Plains Folk: Minnie H

Tom Isern, Professor of History
North Dakota State University

There’s a silly story running through various books and Web sites devoted to matters paranormal, having to do with ghost ships on Devils Lake in 1893. Now, I’m pretty gullible, and also a great believer in investing the land with story, but this one is just unnecessary. Devils Lake has plenty of good historic material to saturate it with legend.

For instance, the story of Captain Edward E. Heerman, impresario of steam boating, qualifies as regional epic. It has the essential narrative elements for the northern plains--struggle with a rigorous environment, transformation of the wilderness, and association with great names, even family values. It also has the appropriate residuals--tales repeated, historical markers placed, names perpetuated, holy relics enshrined.

Heerman was a veteran steam boater who inaugurated commercial service on Devils Lake in 1883 and continued until 1908. He arrived when the lake was high and hopes were also, as the Great Northern Railway was building through the vicinity. By 1908, when he beached his boats, lake levels had receded and settlement had run its course. He remained in Devils Lake, a living monument, until his death in 1929.

The Heerman legend predated his arrival in Devils Lake. This was a fellow who captained his own paddle wheeler on the Chippewa and Mississippi rivers at age 19 and went on to develop a line of steamers. Continually, too, he looked west, planting a town on the banks of the Red River in the 1850s, intending to enter the freight business on that stream, but giving up the idea with the Indian troubles of 1862.

Friends told and retold the story of how he wooed his bride, Halicia Hanna, twice--the second time after transport troubles caused him to miss his wedding date, requiring delicate intercessions by his prospective mother-in-law to re-seal the deal. They claimed, too, that in 1880 he accomplished the longest continuous inland voyage in American history, transporting a load of freight some 4200 miles from St. Paul down the Mississippi thence up the Missouri to Fort Benton, Montana.

Heerman himself tells the tale of transporting the materials for his Devils Lake flagship, the Minnie H, from the end of track to lakeside during the bitter winter of 1882-83. Nine span of horses drew the boiler on runners and rollers. Exposed workmen and their captain braved temperatures near 50 below (All right, I’m wondering about that one myself.) to build a sawmill and construct the boat.

After shakedown cruises on July 2 and 3, the side-wheeled, double-decked Minnie H was ready for a grand excursion transporting tourists and dignitaries from Devils Lake to Fort Totten on July 4,1883. The celebration marked both the inauguration of Heerman’s steamboat service and the arrival of Jim Hill’s railroad. The railroad built a convenient spur to Heerman’s landing, located where the Minnie H Elementary School today stands.

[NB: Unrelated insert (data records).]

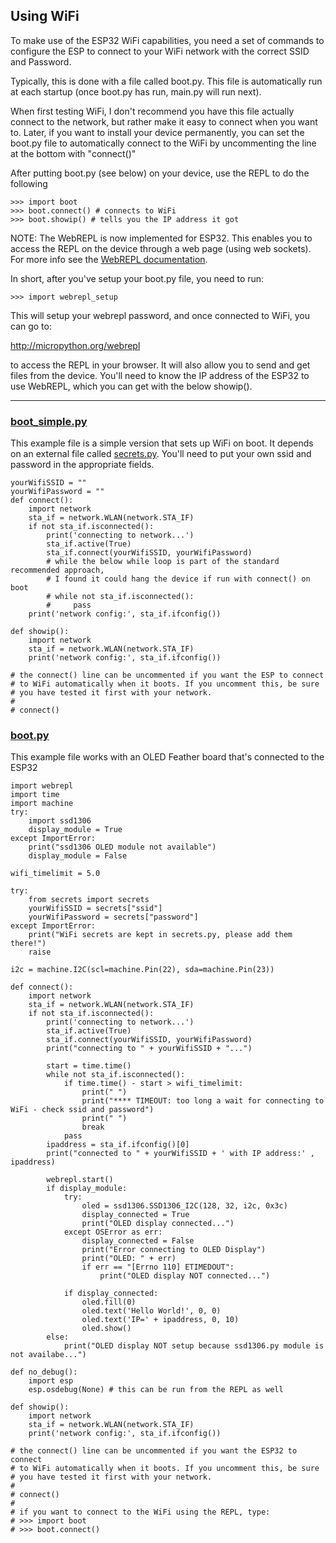 ## Using WiFi

To make use of the ESP32 WiFi capabilities, you need a set of commands to configure the ESP to connect to your WiFi network with the correct SSID and Password.

Typically, this is done with a file called boot.py. This file is automatically run at each startup (once boot.py has run, main.py will run next).

When first testing WiFi, I don't recommend you have this file actually connect to the network, but rather make it easy to connect when you want to. Later, if you want to install your device permanently, you can set the boot.py file to automatically connect to the WiFi by uncommenting the line at the bottom with "connect()"

After putting boot.py (see below) on your device, use the REPL to do the following

    >>> import boot
    >>> boot.connect() # connects to WiFi
    >>> boot.showip() # tells you the IP address it got

NOTE: The WebREPL is now implemented for ESP32. This enables you to access the REPL on the device through a web page (using web sockets). For more info see the [WebREPL documentation](https://docs.micropython.org/en/latest/esp8266/tutorial/repl.html#webrepl-a-prompt-over-wifi).

In short, after you've setup your boot.py file, you need to run:

    >>> import webrepl_setup

This will setup your webrepl password, and once connected to WiFi, you can go to:

http://micropython.org/webrepl

to access the REPL in your browser. It will also allow you to send and get files from the device. You'll need to know the IP address of the ESP32 to use WebREPL, which you can get with the below showip().

--------

### [boot_simple.py](../examples/boot_simple.py)
This example file is a simple version that sets up WiFi on boot. It depends on an external file
called [secrets.py](../examples/secrets.py). You'll need to put your own ssid and password in the appropriate fields.

    yourWifiSSID = ""
    yourWifiPassword = ""
    def connect():
        import network
        sta_if = network.WLAN(network.STA_IF)
        if not sta_if.isconnected():
            print('connecting to network...')
            sta_if.active(True)
            sta_if.connect(yourWifiSSID, yourWifiPassword)
            # while the below while loop is part of the standard recommended approach,
            # I found it could hang the device if run with connect() on boot
            # while not sta_if.isconnected():
            #     pass
        print('network config:', sta_if.ifconfig())

    def showip():
        import network
        sta_if = network.WLAN(network.STA_IF)
        print('network config:', sta_if.ifconfig())

    # the connect() line can be uncommented if you want the ESP to connect
    # to WiFi automatically when it boots. If you uncomment this, be sure
    # you have tested it first with your network.
    #
    # connect()

### [boot.py](../examples/boot.py)
This example file works with an OLED Feather board that's connected to the ESP32

    import webrepl
    import time
    import machine
    try:
        import ssd1306
        display_module = True
    except ImportError:
        print("ssd1306 OLED module not available")
        display_module = False

    wifi_timelimit = 5.0

    try:
        from secrets import secrets
        yourWifiSSID = secrets["ssid"]
        yourWifiPassword = secrets["password"]
    except ImportError:
        print("WiFi secrets are kept in secrets.py, please add them there!")
        raise

    i2c = machine.I2C(scl=machine.Pin(22), sda=machine.Pin(23))

    def connect():
        import network
        sta_if = network.WLAN(network.STA_IF)
        if not sta_if.isconnected():
            print('connecting to network...')
            sta_if.active(True)
            sta_if.connect(yourWifiSSID, yourWifiPassword)
            print("connecting to " + yourWifiSSID + "...")

            start = time.time()
            while not sta_if.isconnected():
                if time.time() - start > wifi_timelimit:
                    print(" ")
                    print("**** TIMEOUT: too long a wait for connecting to WiFi - check ssid and password")
                    print(" ")
                    break
                pass
            ipaddress = sta_if.ifconfig()[0]
            print("connected to " + yourWifiSSID + ' with IP address:' , ipaddress)

            webrepl.start()
            if display_module:
                try:
                    oled = ssd1306.SSD1306_I2C(128, 32, i2c, 0x3c)
                    display_connected = True
                    print("OLED display connected...")
                except OSError as err:
                    display_connected = False
                    print("Error connecting to OLED Display")
                    print("OLED: " + err)
                    if err == "[Errno 110] ETIMEDOUT":
                        print("OLED display NOT connected...")

                if display_connected:
                    oled.fill(0)
                    oled.text('Hello World!', 0, 0)
                    oled.text('IP=' + ipaddress, 0, 10)
                    oled.show()
            else:
                print("OLED display NOT setup because ssd1306.py module is not availabe...")

    def no_debug():
        import esp
        esp.osdebug(None) # this can be run from the REPL as well

    def showip():
        import network
        sta_if = network.WLAN(network.STA_IF)
        print('network config:', sta_if.ifconfig())

    # the connect() line can be uncommented if you want the ESP32 to connect
    # to WiFi automatically when it boots. If you uncomment this, be sure
    # you have tested it first with your network.
    #
    # connect()
    #
    # if you want to connect to the WiFi using the REPL, type:
    # >>> import boot
    # >>> boot.connect()

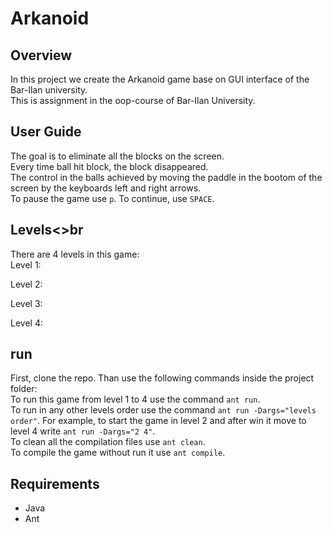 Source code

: # Arkanoid <br>
## Overview <br>
In this project we create the Arkanoid game base on GUI interface of the Bar-Ilan university.<br>
This is assignment in the oop-course of Bar-Ilan University. <br>

## User Guide <br>
The goal is to eliminate all the blocks on the screen.<br>
Every time ball hit block, the block disappeared.<br>
The control in the balls achieved by moving the paddle in the bootom of the screen by the keyboards left and right arrows.<br>
To pause the game use `p`. To continue, use `SPACE`. <br>

## Levels<>br
There are 4 levels in this game:<br>
Level 1: <br>


Level 2: <br>

Level 3: <br>

Level 4: <br>

## run <br>
First, clone the repo. Than use the following commands inside the project folder:<br>
To run this game from level 1 to 4 use the command `ant run`. <br>
To run in any other levels order use the command `ant run -Dargs="levels order"`. For example, to start the game in level 2 and after win it move to level 4 write `ant run -Dargs="2 4"`.<br>
To clean all the compilation files use `ant clean`.<br>
To compile the game without run it use `ant compile`.<br>

## Requirements <br>
 - Java<br>
 - Ant
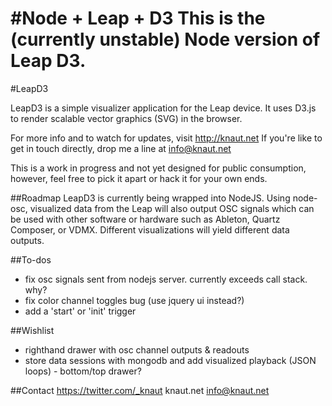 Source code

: #Node + Leap + D3
This is the (currently unstable) Node version of Leap D3.
======

#LeapD3

LeapD3 is a simple visualizer application for the Leap device. It uses D3.js to render scalable vector graphics (SVG) in the browser.

For more info and to watch for updates, visit http://knaut.net
If you're like to get in touch directly, drop me a line at info@knaut.net

This is a work in progress and not yet designed for public consumption, however, feel free to pick it apart or hack it for your own ends.

##Roadmap
LeapD3 is currently being wrapped into NodeJS. Using node-osc, visualized data from the Leap will also output OSC signals which can be used with other software or hardware such as Ableton, Quartz Composer, or VDMX. Different visualizations will yield different data outputs.

##To-dos
- fix osc signals sent from nodejs server. currently exceeds call stack. why?
- fix color channel toggles bug (use jquery ui instead?)
- add a 'start' or 'init' trigger

##Wishlist
- righthand drawer with osc channel outputs & readouts
- store data sessions with mongodb and add visualized playback (JSON loops) - bottom/top drawer?


##Contact
https://twitter.com/_knaut
knaut.net
info@knaut.net

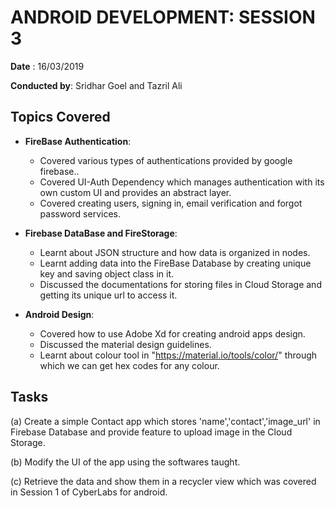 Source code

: # ANDROID DEVELOPMENT: SESSION 3

**Date** : 16/03/2019

**Conducted by**: Sridhar Goel and Tazril Ali 

## Topics Covered

- **FireBase Authentication**: 
    - Covered various types of authentications provided by google firebase..
    - Covered UI-Auth Dependency which manages authentication with its own custom UI and provides an abstract layer.
    - Covered creating users, signing in, email verification and forgot password services.

- **Firebase DataBase and FireStorage**: 

  - Learnt about JSON structure and how data is organized in nodes.
  - Learnt adding data into the FireBase Database by creating unique key and saving object class in it.
  - Discussed the documentations for storing files in Cloud Storage and getting its unique url to access it.

- **Android Design**: 

  - Covered how to use Adobe Xd for creating android apps design.
  - Discussed the material design guidelines.
  - Learnt about colour tool in "https://material.io/tools/color/" through which we can get hex codes for any colour.

## Tasks

(a)  Create a simple Contact app which stores 'name','contact','image_url' in Firebase Database and provide feature to upload image in the Cloud Storage.

(b)  Modify the UI of the app using the softwares taught.

(c)  Retrieve the data and show them in a recycler view which was covered in Session 1 of CyberLabs for android.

The Minnie H, like other Heerman boats, was named for his daughter, who came to live with him in Devils Lake, married, and stayed. I’ll bet the old man would be delighted that indirectly a school was named for her. I’m not so sure how he would feel about the Minnie H Carwash. A C-47 named the Minnie H airlifted troops during the Second World War.

Then there are the relics: the stone marker placed by the Boosters Club in 1937, now situated in front of the Minnie H School; the anchor, bell, grappling hook, and block and tackle reposing in the Pioneer Daughters Museum, Fort Totten; the oak gavels crafted from the salvaged rudder and presented to dignitaries from President Herbert Hoover on down; and other splinters of the true Minnie H dispersed by gift or scavenge.

My personal favorite image is of the pilothouse from the old boat salvaged to the captain’s lawn in Devils Lake, serving as a playhouse for his grandchildren and great-grandchildren. Wonder what became of it?